2. But on the 10th March 1892 appellant made another application for probate to the District Court. The Judge held that there must first be a petition asking, for reasons stated, that the order on Petition No. 9 of 1892 should be set aside or reviewed, and on the ground that no such petition had been presented; he dismissed the second application for probate with costs on the 7th April 1892. From this order appellant has preferred Civil Miscellaneous Appeal No. 139 of 1892.
3. On the 29th April 1892 appellant made an application to the District Court praying that the order of the 16th February 1892 be set aside and the original application for probate be restored to the file. On the 29th July 1892 the Judge dismissed this application as barred. He observed that the rulings in Janaki v. Kesavalu I.L.R. 8 Mad. 207 Ishan Cunder Roy in re I.L.R. 6 Cal. 707 and Bai Manekbai v. Manekji Kavasji I.L.R. 7 Bom. 213 did not apply, as in all these cases the limitation was merely held not to apply to the institution of proceedings, and that in the case before him the proceedings had begun and must, therefore, be governed by the Code of Civil Procedure and the Limitation Act. From this order Civil Miscellaneous Appeal No. 130 of 1892 has been preferred.

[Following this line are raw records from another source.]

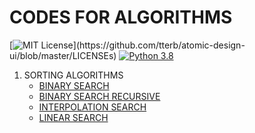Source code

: # CODES FOR ALGORITHMS

<!-- ## License -->
[![MIT License](https://img.shields.io/apm/l/atomic-design-ui.svg?)](https://github.com/tterb/atomic-design-ui/blob/master/LICENSEs)
[![Python 3.8](https://img.shields.io/badge/python-3.8-blue.svg)](https://www.python.org/downloads/release/python-380/)
1. SORTING ALGORITHMS
    * [BINARY SEARCH](search.py) 
    * [BINARY SEARCH RECURSIVE](search.py)
    * [INTERPOLATION SEARCH](search.py)
    * [LINEAR SEARCH](search.py) 
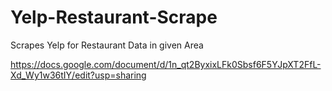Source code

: # Yelp-Restaurant-Scrape
Scrapes Yelp for Restaurant Data in given Area

https://docs.google.com/document/d/1n_qt2ByxixLFk0Sbsf6F5YJpXT2FfL-Xd_Wy1w36tIY/edit?usp=sharing
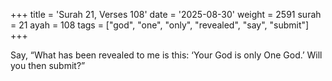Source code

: +++
title = 'Surah 21, Verses 108'
date = '2025-08-30'
weight = 2591
surah = 21
ayah = 108
tags = ["god", "one", "only", "revealed", "say", "submit"]
+++

Say, “What has been revealed to me is this: ‘Your God is only One God.’ Will you then submit?”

4. Civil Miscellaneous Appeal No. 139 of 1892.--The Judge's order in dismissing the second application for probate on the application of 10th March 1892 is clearly bad in law. It was a fresh application for probate, and the Judge was in error in not treating it as such. It was pointed out in Janaki v. Kesavalu I.L.R. 8 Mad. 207 so early as November 1884, that the Limitation Act was not intended to apply to an application for probate, an application under the Religious Endowments Act, an application for a certificate to collect the debts, an application for the appointment of new trustees, and similar applications. It was also explained in the case of Bai Manekbai v. Manekji Kavasji I.L.R. 7 Bom. 213 and in re Ishan Chundur Roy I.L.R. 6 Cal. 707 that Article 178 of Schedule II of Act XV of 1877 is limited to applications made under the Code of Civil Procedure, that an examination of all the other articles in the second schedule relating to applications, that is to say of the third division of that schedule, shows that the applications therein contemplated are such as are made under the Code of Civil Procedure, and that though Article 178, when read alone, seems capable of the widest extension to every application that can possibly be made to a Court, the applications referred to in that article are applications ejusdem generis, i.e., applications under the Code of Civil Procedure, and that any other construction would lead to the most inconvenient results. It is no doubt usual to demand an explanation when there is unreasonable delay in applying for probate, because the time when after the testator's death the will is to be proved is not fixed, and the explanation is necessary to assist the Judge in coming to a finding as to the genuineness of the will propounded. The reason for the exemption of applications for probate from the operation of the Limitation Act probably is that the application for probate is in the nature of an application for permission to perform a duty created by a will or for recognition as a testamentary trustee, and the right to apply continues so long as the object of the trust exists or any part of the trust if really created remains to be executed. The order of the Judge on the application of the 10th March 1892 is set aside, and he is directed to restore the application for probate to his file and to dispose of it on the merits in accordance with law. Respondent will pay appellant's costs in this Court.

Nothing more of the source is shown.